Allan Gurganus’ true gift as
an author is his deep psychological portraits of the denizens of the small town
of Falls, North Carolina, known as “the Fallen” by those same locals. This
volume of three novellas, Fear Not, Saints Have Mothers, and Decoy
is filled with the juicy “dirt” that is dished out as what some might call idle
gossip, but which is in fact the poison that is quite possibly in the drinking
water. The name of the river that flows through Falls is Lithium River. We are
left to wonder if this river is indeed laced with the well-known treatment for
bipolar disorder which is toxic ingested in large quantities. The name left me
with a bit of a chill.
Fear Not is about secrets, as in secret enmity, most probably
unconscious since the deeds associated with the secret are too horrific to have
been done consciously. How could a man decapitate his best friend, (intentionally?),
and then impregnate the same friend’s daughter posthumously? What forces could
have been operating in the mind of Dr. Dennis S. to have done such things? Such
things are never questioned openly among “the Fallen”. The possible motivations
of what has happened are buried as secrets as deeply as the system will allow
and then everyone tries to “move on” with little resolved about what was really
at work in the sleepy innocence of that small community.
In Saints Have Mothers,
the focus is on the sweet innocence of a daughter who would let her mother
believe she had died in Africa on a summer school internship trying to swim across a river. At least we know that "African authorities" called her mother and reported her death. Somehow Caitlin’s
phone is malfunctioning so that she is not receiving her mother’s desperate
calls about her own reported death. She needed only to avail herself of a
friend’s phone, and one simple phone call would have cleared up the
misunderstanding. Then again Mom could have reached Saint Caitlin perhaps by
other means. Instead she arranges the funeral of her daughter very publicly in
detail to the point of having a local band instructor write a chorale in C
Major for Caitlin and even paying a hefty retainer to a local symphony to
perform it. She uses the money she had been saving for her daughter’s education.

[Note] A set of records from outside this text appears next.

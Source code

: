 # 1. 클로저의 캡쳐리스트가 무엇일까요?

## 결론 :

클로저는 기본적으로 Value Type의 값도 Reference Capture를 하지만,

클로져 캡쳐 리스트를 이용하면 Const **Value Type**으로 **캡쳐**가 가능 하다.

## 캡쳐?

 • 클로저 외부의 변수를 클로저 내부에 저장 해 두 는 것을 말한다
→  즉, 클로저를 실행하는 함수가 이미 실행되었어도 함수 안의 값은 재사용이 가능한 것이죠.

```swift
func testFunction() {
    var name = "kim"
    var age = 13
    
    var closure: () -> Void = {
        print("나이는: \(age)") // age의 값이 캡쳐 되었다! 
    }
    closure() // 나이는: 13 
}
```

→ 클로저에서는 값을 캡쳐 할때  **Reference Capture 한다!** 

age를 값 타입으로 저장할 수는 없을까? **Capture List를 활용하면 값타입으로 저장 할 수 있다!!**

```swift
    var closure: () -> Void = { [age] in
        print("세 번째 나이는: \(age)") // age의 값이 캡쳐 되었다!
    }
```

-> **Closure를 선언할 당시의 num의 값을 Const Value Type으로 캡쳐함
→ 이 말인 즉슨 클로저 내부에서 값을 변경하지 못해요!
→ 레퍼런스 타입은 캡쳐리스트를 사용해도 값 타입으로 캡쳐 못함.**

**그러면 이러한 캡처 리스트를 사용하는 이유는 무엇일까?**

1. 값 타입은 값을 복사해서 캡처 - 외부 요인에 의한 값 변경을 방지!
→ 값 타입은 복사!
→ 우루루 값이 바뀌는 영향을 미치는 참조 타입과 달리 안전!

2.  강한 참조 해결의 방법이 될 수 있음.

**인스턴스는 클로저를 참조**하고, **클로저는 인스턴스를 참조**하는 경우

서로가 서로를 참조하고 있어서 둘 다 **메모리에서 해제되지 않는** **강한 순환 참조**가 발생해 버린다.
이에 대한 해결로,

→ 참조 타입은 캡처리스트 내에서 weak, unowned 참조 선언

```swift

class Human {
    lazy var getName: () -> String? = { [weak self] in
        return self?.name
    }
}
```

The funeral becomes a Cecil B. DeMill production. When her daughter walks
through the door on the day she is due back from Africa, the community oozes
adoration and relief while Mom seems to ooze quiet hidden rage seated in her oedipal
competitive strivings. Everyone, family and friends, would they not perceive
the conflict between mother and daughter, the obvious tension when Mom gives
her daughter a black eye “accidentally”?
Some people wise up and
manage to escape Falls when they get to college. The ending of Saints Have
Mothers for the psychologically minded is no surprise. Interestingly, no
apologies are ever sincerely given, and each as they feel offended rather than
introspectively looking at their own part in the conflict simply expects an
apology from the other.
Actually of all three
novellas, Decoy contains the most of “examined lives” as two men live
out their competitive strivings. “Doc” lives his life as the perfect country
general practitioner in this small town, except he is Yale educated and could
have moved on to an exotic specialty and some fashionable practice in a more
upscale community environment. So what are his motivations in coming back to
Falls? Being a big fish in a small pond?
When he finishes his practice
of some 40 years at age 70, he then proceeds to produce hand carved duck decoys
that are down to the feathering absolutely perfect, things of such perfection
that they are museum quality pieces that sell for astronomical prices which
puts him way out of the league of his good friend, Red’s son, Billy who laments
at his own limitations and underlying envy of Doc Roper. In the end the flood
carries away Doc’s treasures after he is really too old to continue these
quality productions. Red's Billy gets some pleasure out of the destruction of these
treasures of his close friend and he seems to have some awareness of these
feelings also. They both seem to know how they feel about each other even
though it is not spoken between them.
Falls is such a small town,
but the psychology of its residents is as deep as the river was when it flooded
that town. Allan Gurganus’ portraits of its residents are eerie and dark. Their
mystery makes them also alluring. Local
Souls is an excellent trilogy well worth the read.